Quick podcast. Density-over-time is what matters in whether you get infected by the virus. To get infected there has to be a high density of virus and you have to be there for a relatively long time. Distance isn't the only important thing. I've been reading this between the lines of what experts talk and write about. I checked it out with my biomedical researcher friend. He says yes, it's the area under the curve that determines the infection rate. #
I know it's redundant to say Trump is full of shit, but his campaign against the WHO is very bad, even for Trump.#
  • I’ve been programming almost exclusively in JavaScript since 2013. I’ve mastered callbacks, have no use for promises and most of the other fancy new stuff. I believe in minimal languages. The bloat in JavaScript is undermining what was attractive about it, it was a consensus platform. Having a common syntax for programming cuts costs, makes it easier and therefore more likely to share ideas, and avoid the setbacks that come from reinventing the wheel. Now it's splitting up into a lot of different syntaxes. We're getting close to where we were before everything coalesced around JavaScript. It takes a worse-is-better language to be the consensus. As a messy hairball that means different things to different people, it doesn't serve much of a purpose at all. However, I am invested, and am sticking with the core syntax I use, maybe others will do the same. #
  • Viruses on computers and viruses in the real world are interesting to compare. Right now I don't know if my computer, a Mac, has a virus, but there are no obvious symptoms of it being infected. That does not mean it's not infected. #
  • When there's a virus going around, it screws up everything. Back in the 00s when viruses were running wild on Windows machines, I was a Windows user. Over time you learned how to defend against them. For example, when they offer you an ad-free version of an app, you say no. That was just the beginning. We were always trying to keep our computers virus-free, but eventually the viruses would figure out a way around our defenses, and we'd be spending all our time fighting it, until we got our machine uninfected, or at least without symptoms. #
  • So, the way we're dealing with the new coronavirus is the way computer newbies deal with computer viruses. I know because I have supported a virus neophyte, my mom. The current US govt is behaving pretty much the way she would. She didn't want to learn the rules, and she wanted to pretend it was okay, get back to business as usual (checking her email, writing a blog post). All the while she's got something watching and recording her every move and looking for a chance to infect some other computer. #
  • I just got something neat working, PagePark integrated with Forever. So now I can create a sub-folder of the domains folder, and put a Node app in it. PagePark will see it when it boots, and launch the app with Forever, running as a package, with no UI. PagePark tells it what port to run on via process.env.PORT, which is a standard. That's how PagePark, which is foremost an HTTP server, knows how to route requests to the app. #
  • I've always suspected this is where Forever belongs, but it took a few iterations over a couple of years to get to this place. The pieces all snap in place. #
  • Further, I did it on a server without Dropbox running on it. The Linux version of Dropbox appears to be an unmaintained mess. It feels so much more solid not depending on it. #

© 1994-2020 Dave Winer.

Last update: Tuesday May 26, 2020; 4:21 PM EDT.
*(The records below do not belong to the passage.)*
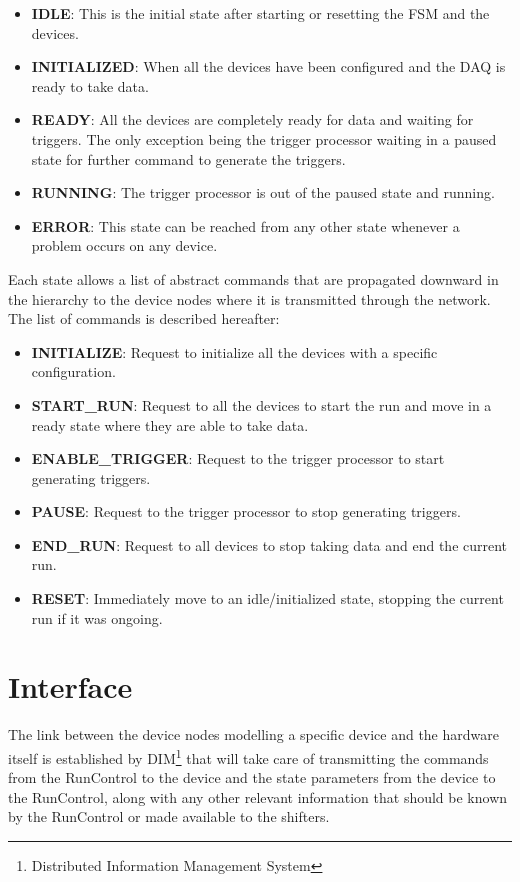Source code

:\documentclass[a4paper]{article}
\begin{document}
\begin{itemize}
	\item \textbf{IDLE}: This is the initial state after starting or resetting the FSM and the devices.
	\item \textbf{INITIALIZED}: When all the devices have been configured and the DAQ is ready to take
	data.
	\item \textbf{READY}: All the devices are completely ready for data and waiting for triggers. The
	only exception being the trigger processor waiting in a paused state for further command to
	generate the triggers.
	\item \textbf{RUNNING}: The trigger processor is out of the paused state and running.
	\item \textbf{ERROR}: This state can be reached from any other state whenever a problem occurs on
	any device.
\end{itemize}

Each state allows a list of abstract commands that are propagated downward in the hierarchy to
the device nodes where it is transmitted through the network. The list of commands is described
hereafter:

\begin{itemize}
	\item \textbf{INITIALIZE}: Request to initialize all the devices with a specific configuration.
	\item \textbf{START\_RUN}: Request to all the devices to start the run and move in a ready state
	where they are able to take data.
	\item \textbf{ENABLE\_TRIGGER}: Request to the trigger processor to start generating triggers.
	\item \textbf{PAUSE}: Request to the trigger processor to stop generating triggers.
	\item \textbf{END\_RUN}: Request to all devices to stop taking data and end the current run.
	\item \textbf{RESET}: Immediately move to an idle/initialized state, stopping the current run if it
	was ongoing.
\end{itemize}

\section{Interface}
The link between the device nodes modelling a specific device and the hardware itself is
established by DIM\cite{biblio:DIM}\footnote{Distributed Information Management System} that will
take care of transmitting the commands from the RunControl to the device and the state parameters from the
device to the RunControl, along with any other relevant information that should be known by the
RunControl or made available to the shifters.
\end{document}
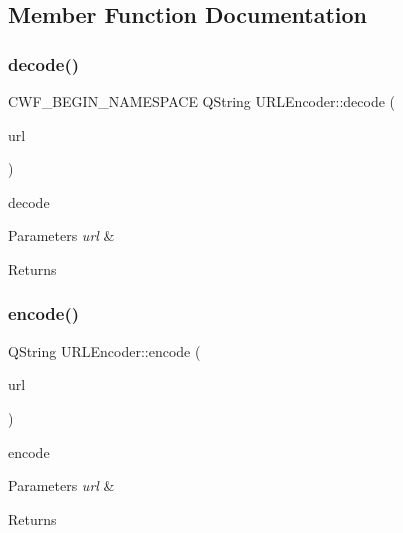 \subsection{Member Function Documentation}
\mbox{\label{class_u_r_l_encoder_a109e17d4d839a70b56125c239918b639}} 
\subsubsection{\texorpdfstring{decode()}{decode()}}
{\footnotesize\ttfamily C\+W\+F\+\_\+\+B\+E\+G\+I\+N\+\_\+\+N\+A\+M\+E\+S\+P\+A\+CE Q\+String U\+R\+L\+Encoder\+::decode (\begin{DoxyParamCaption}\item[{const Q\+Byte\+Array \&}]{url }\end{DoxyParamCaption})\hspace{0.3cm}{\ttfamily [static]}}



decode 


\begin{DoxyParams}{Parameters}
{\em url} & \\
\hline
\end{DoxyParams}
\begin{DoxyReturn}{Returns}

\end{DoxyReturn}
\mbox{\label{class_u_r_l_encoder_ad30f9c19d4629f268d54983d891db714}} 
\subsubsection{\texorpdfstring{encode()}{encode()}}
{\footnotesize\ttfamily Q\+String U\+R\+L\+Encoder\+::encode (\begin{DoxyParamCaption}\item[{const Q\+Byte\+Array \&}]{url }\end{DoxyParamCaption})\hspace{0.3cm}{\ttfamily [static]}}



encode 


\begin{DoxyParams}{Parameters}
{\em url} & \\
\hline
\end{DoxyParams}
\begin{DoxyReturn}{Returns}

\end{DoxyReturn}
\mbox{\label{class_u_r_l_encoder_a8780e1a9f6186726c83776a5c3543b6e}} 
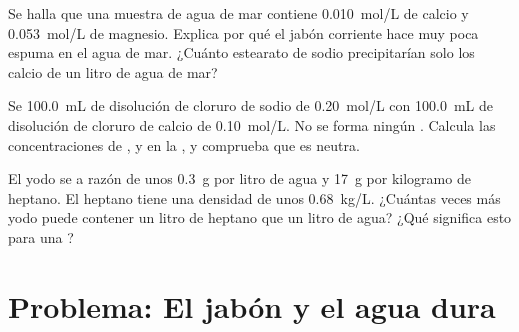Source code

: \begin{exercise}[$\star\star\star$]\label{exo:g11:dissolution:13}
Se halla que una muestra de agua de mar contiene \qty{0.010}{mol/L} de
 calcio y \qty{0.053}{mol/L} de  magnesio. Explica por qué el
jabón corriente hace muy poca espuma en el agua de mar. ¿Cuánto
estearato de sodio precipitarían solo los  calcio de un litro de
agua de mar?
\end{exercise}

\begin{exercise}[$\star\star\star$]\label{exo:g11:dissolution:14}
Se  \qty{100.0}{mL} de disolución de cloruro de sodio de
\qty{0.20}{mol/L} con \qty{100.0}{mL} de disolución de cloruro de calcio
de \qty{0.10}{mol/L}. No se forma ningún . Calcula las
concentraciones de ,  y  en la , y
comprueba que es neutra.
\end{exercise}

\begin{exercise}[$\star\star\star$]\label{exo:g11:dissolution:15}
El yodo se  a razón de unos \qty{0.3}{g} por litro de agua y
\qty{17}{g} por kilogramo de heptano. El heptano tiene una densidad de
unos \qty{0.68}{kg/L}. ¿Cuántas veces más yodo puede contener un litro
de heptano que un litro de agua? ¿Qué significa esto para una
?
\end{exercise}

\section{Problema: El jabón y el agua dura}

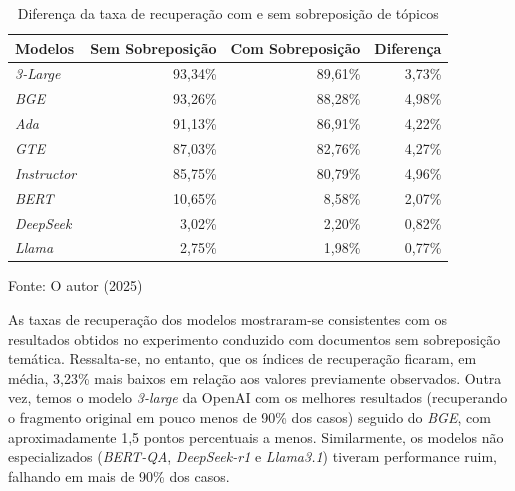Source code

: \begin{table}[H]
    \caption{Diferença da taxa de recuperação com e sem sobreposição de tópicos}
    \centering
    \begin{tabular}{ l r r r }
        \hline
        \textbf{Modelos} & \textbf{Sem Sobreposição} & \textbf{Com Sobreposição} & \textbf{Diferença} \\
        \hline
        \textit{3-Large} & 93,34\% & 89,61\% & 3,73\% \\
        \textit{BGE} & 93,26\% & 88,28\% & 4,98\% \\
        \textit{Ada} & 91,13\% & 86,91\% & 4,22\% \\
        \textit{GTE} & 87,03\% & 82,76\% & 4,27\% \\
        \textit{Instructor} & 85,75\% & 80,79\% & 4,96\% \\
        \textit{BERT} & 10,65\% & 8,58\% & 2,07\% \\
        \textit{DeepSeek} & 3,02\% & 2,20\% & 0,82\% \\
        \textit{Llama} & 2,75\% & 1,98\% & 0,77\% \\
        \hline
    \end{tabular}
    
    Fonte: O autor (2025)
    \label{tab:recuperacao-comparacao-sobreposicao-topicos}
\end{table}

As taxas de recuperação dos modelos mostraram-se consistentes com os resultados obtidos no experimento conduzido com documentos sem sobreposição temática. Ressalta-se, no entanto, que os índices de recuperação ficaram, em média, 3,23\% mais baixos em relação aos valores previamente observados. Outra vez, temos o modelo \textit{3-large} da OpenAI com os melhores resultados (recuperando o fragmento original em pouco menos de 90\% dos casos) seguido do \textit{BGE}, com aproximadamente 1,5 pontos percentuais a menos. Similarmente, os modelos não especializados (\textit{BERT-QA}, \textit{DeepSeek-r1} e \textit{Llama3.1}) tiveram performance ruim, falhando em mais de 90\% dos casos.

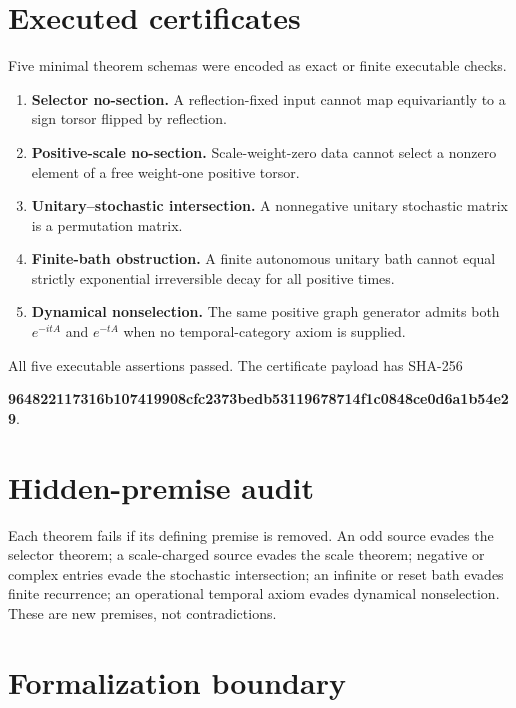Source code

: \documentclass[11pt,a4paper,openany]{report}
\begin{document}
\section{Executed certificates}

Five minimal theorem schemas were encoded as exact or finite executable checks.

\begin{enumerate}
\item 
\textbf{Selector no-section.} A reflection-fixed input cannot map equivariantly to a sign torsor flipped by reflection.

\item 
\textbf{Positive-scale no-section.} Scale-weight-zero data cannot select a nonzero element of a free weight-one positive torsor.

\item 
\textbf{Unitary–stochastic intersection.} A nonnegative unitary stochastic matrix is a permutation matrix.

\item 
\textbf{Finite-bath obstruction.} A finite autonomous unitary bath cannot equal strictly exponential irreversible decay for all positive times.

\item 
\textbf{Dynamical nonselection.} The same positive graph generator admits both \(e^{-itA}\) and \(e^{-tA}\) when no temporal-category axiom is supplied.

\end{enumerate}

All five executable assertions passed. The certificate payload has SHA-256

\textbf{964822117316b107419908cfc2373bedb53119678714f1c0848ce0d6a1b54e29}.

\section{Hidden-premise audit}

Each theorem fails if its defining premise is removed. An odd source evades the selector theorem; a scale-charged source evades the scale theorem; negative or complex entries evade the stochastic intersection; an infinite or reset bath evades finite recurrence; an operational temporal axiom evades dynamical nonselection. These are new premises, not contradictions.

\section{Formalization boundary}
\end{document}
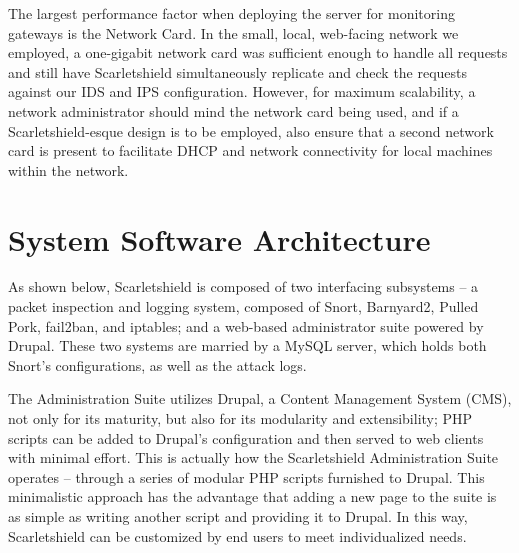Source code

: \documentclass[12pt,letterpaper,titlepage]{report}
\begin{document}
{The largest performance factor when deploying the server for monitoring gateways
is the Network Card.  In the small, local, web-facing
network we employed, a one-gigabit network card was sufficient enough to handle
all requests and still have Scarletshield simultaneously replicate and check the
requests against our IDS and IPS configuration. However, 
for maximum scalability, a network administrator should mind
the network card being used, and if a Scarletshield-esque design is to be employed, 
also ensure that a second network card is present
to facilitate DHCP and network connectivity for local machines within the
network. 


\section{System Software Architecture}

As shown below, Scarletshield is composed of two interfacing subsystems -- 
a packet inspection and logging system, composed of Snort, Barnyard2, Pulled Pork,
fail2ban, and iptables; and a web-based administrator suite powered by Drupal.
These two systems are married by a MySQL server, which holds both Snort's configurations,
as well as the attack logs. 

The Administration Suite utilizes Drupal, a Content Management System (CMS),
not only for its maturity, but also for its modularity and extensibility; 
PHP scripts can be added to Drupal's configuration and then served to web clients
with minimal effort.
This is actually how the Scarletshield Administration Suite operates -- through a
series of modular PHP scripts furnished to Drupal. This minimalistic approach has
the advantage that adding a new page to the suite  is as simple as writing another
script and providing it to Drupal. In this way, Scarletshield can be customized
by end users to meet individualized needs.


}
\end{document}
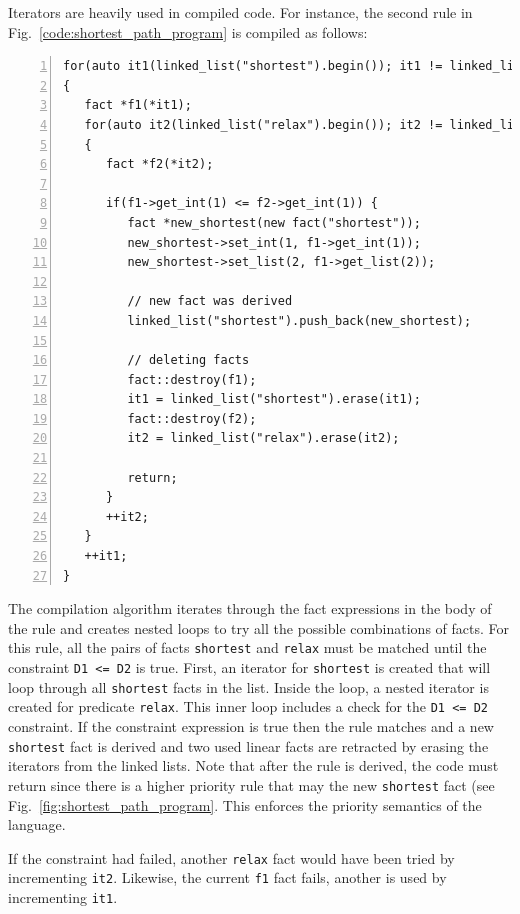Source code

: Iterators are heavily used in compiled code. For instance, the second rule in
Fig.~\ref{code:shortest_path_program} is compiled as follows:

\begin{Verbatim}[numbers=left,fontsize=\scriptsize]
for(auto it1(linked_list("shortest").begin()); it1 != linked_list("shortest").end(); )
{
   fact *f1(*it1);
   for(auto it2(linked_list("relax").begin()); it2 != linked_list("relax").end(); )
   {
      fact *f2(*it2);

      if(f1->get_int(1) <= f2->get_int(1)) {
         fact *new_shortest(new fact("shortest"));
         new_shortest->set_int(1, f1->get_int(1));
         new_shortest->set_list(2, f1->get_list(2));

         // new fact was derived
         linked_list("shortest").push_back(new_shortest);

         // deleting facts
         fact::destroy(f1);
         it1 = linked_list("shortest").erase(it1);
         fact::destroy(f2);
         it2 = linked_list("relax").erase(it2);

         return;
      }
      ++it2;
   }
   ++it1;
}
\end{Verbatim}


The compilation algorithm iterates through the fact expressions in the body of
the rule and creates nested loops to try all the possible combinations of facts. For
this rule, all the pairs of facts \texttt{shortest} and
\texttt{relax} must be matched until the constraint \texttt{D1 <= D2} is
true. First, an iterator for \texttt{shortest} is created
that will loop through all \texttt{shortest} facts in the list. Inside the loop,
a nested iterator is created for predicate \texttt{relax}. This inner loop
includes a check for the \texttt{D1 <= D2} constraint. If the constraint expression is true then the rule
matches and a new \texttt{shortest} fact is derived and two used linear facts
are retracted by erasing the iterators from the linked lists. Note that after
the rule is derived, the code must return since there is a higher priority rule
that may the new \texttt{shortest} fact (see
Fig.~\ref{fig:shortest_path_program}. This enforces the priority semantics of
the language.
    
If the constraint had failed, another \texttt{relax} fact
would have been tried by incrementing \texttt{it2}. Likewise, the current
\texttt{f1} fact fails, another is used by incrementing \texttt{it1}.

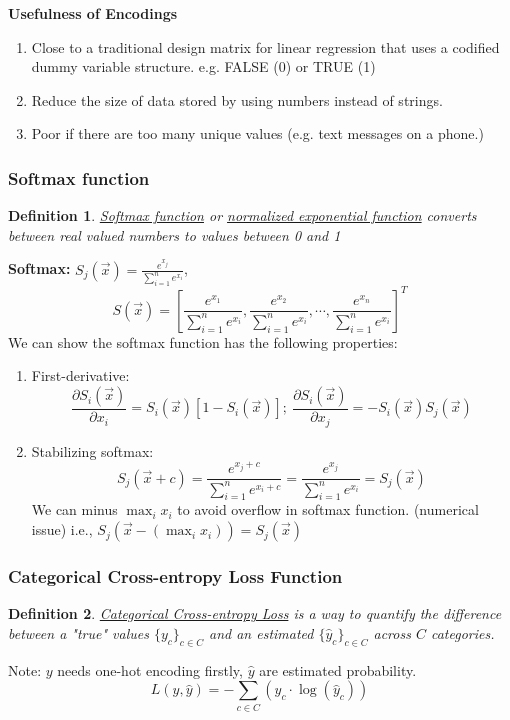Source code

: \documentclass[11pt,a4paper]{article}
\newtheorem{definition}{Definition}
\begin{document}
\textbf{Usefulness of Encodings}
\begin{enumerate}
    \item Close to a traditional design matrix for linear regression that uses a codified dummy variable structure. e.g. FALSE (0) or TRUE (1)
    \item Reduce the size of data stored by using numbers instead of
    strings.
    \item Poor if there are too many unique values (e.g. text messages on a phone.)
\end{enumerate}




\subsubsection{Softmax function}
\begin{definition}
    \underline{Softmax function} or \underline{normalized exponential function} converts between real valued numbers to values between 0 and 1
\end{definition}
\textbf{Softmax:} $S_j(\vec{x})=\frac{e^{x_j}}{\sum_{i=1}^ne^{x_i}}$, $$S(\vec{x})=\left[\frac{e^{x_1}}{\sum_{i=1}^ne^{x_i}},\frac{e^{x_2}}{\sum_{i=1}^ne^{x_i}},\cdots, \frac{e^{x_n}}{\sum_{i=1}^ne^{x_i}}\right]^T$$
We can show the softmax function has the following properties:
\begin{enumerate}[(1)]
    \item First-derivative: $$\frac{\partial S_i(\vec{x})}{\partial x_i}=S_i(\vec{x})[1-S_i(\vec{x})];\ \frac{\partial S_i(\vec{x})}{\partial x_j}=-S_i(\vec{x})S_j(\vec{x})$$
    \item Stabilizing softmax: $$S_j(\vec{x}+c)=\frac{e^{x_j+c}}{\sum_{i=1}^ne^{x_i+c}}=\frac{e^{x_j}}{\sum_{i=1}^ne^{x_i}}=S_j(\vec{x})$$
    We can minus $\max_{i} x_i$ to avoid overflow in softmax function. (numerical issue) i.e., $S_j(\vec{x}-(\max_{i} x_i))=S_j(\vec{x})$
\end{enumerate}

\subsubsection{Categorical Cross-entropy Loss Function}
\begin{definition}
    \underline{Categorical Cross-entropy Loss} is a way to quantify the difference between a "true" values $\{y_c\}_{c\in C}$ and an estimated $\{\hat{y}_c\}_{c\in C}$ across $C$ categories.
\end{definition}
Note: $y$ needs one-hot encoding firstly, $\hat{y}$ are estimated probability.
$$L(y,\hat{y})=-\sum_{c\in C}\left(y_c\cdot \log(\hat{y}_c)\right)$$
\end{document}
You know those obnoxious sites that pop up dialogs when they think you're about to leave, asking you to subscribe to their email newsletter? Well that won't do for Scripting News readers who are a discerning lot, very loyal, but that wouldn't last long if I did rude stuff like that. So here I am at the bottom of the page quietly encouraging you to sign up for the nightly email. It's got everything from the previous day on Scripting, plus the contents of the linkblog and who knows what else we'll get in there. People really love it. I wish I had done it sooner. And every email has an unsub link so if you want to get out, you can, easily -- no questions asked, and no follow-ups. Go ahead and do it, you won't be sorry! :-)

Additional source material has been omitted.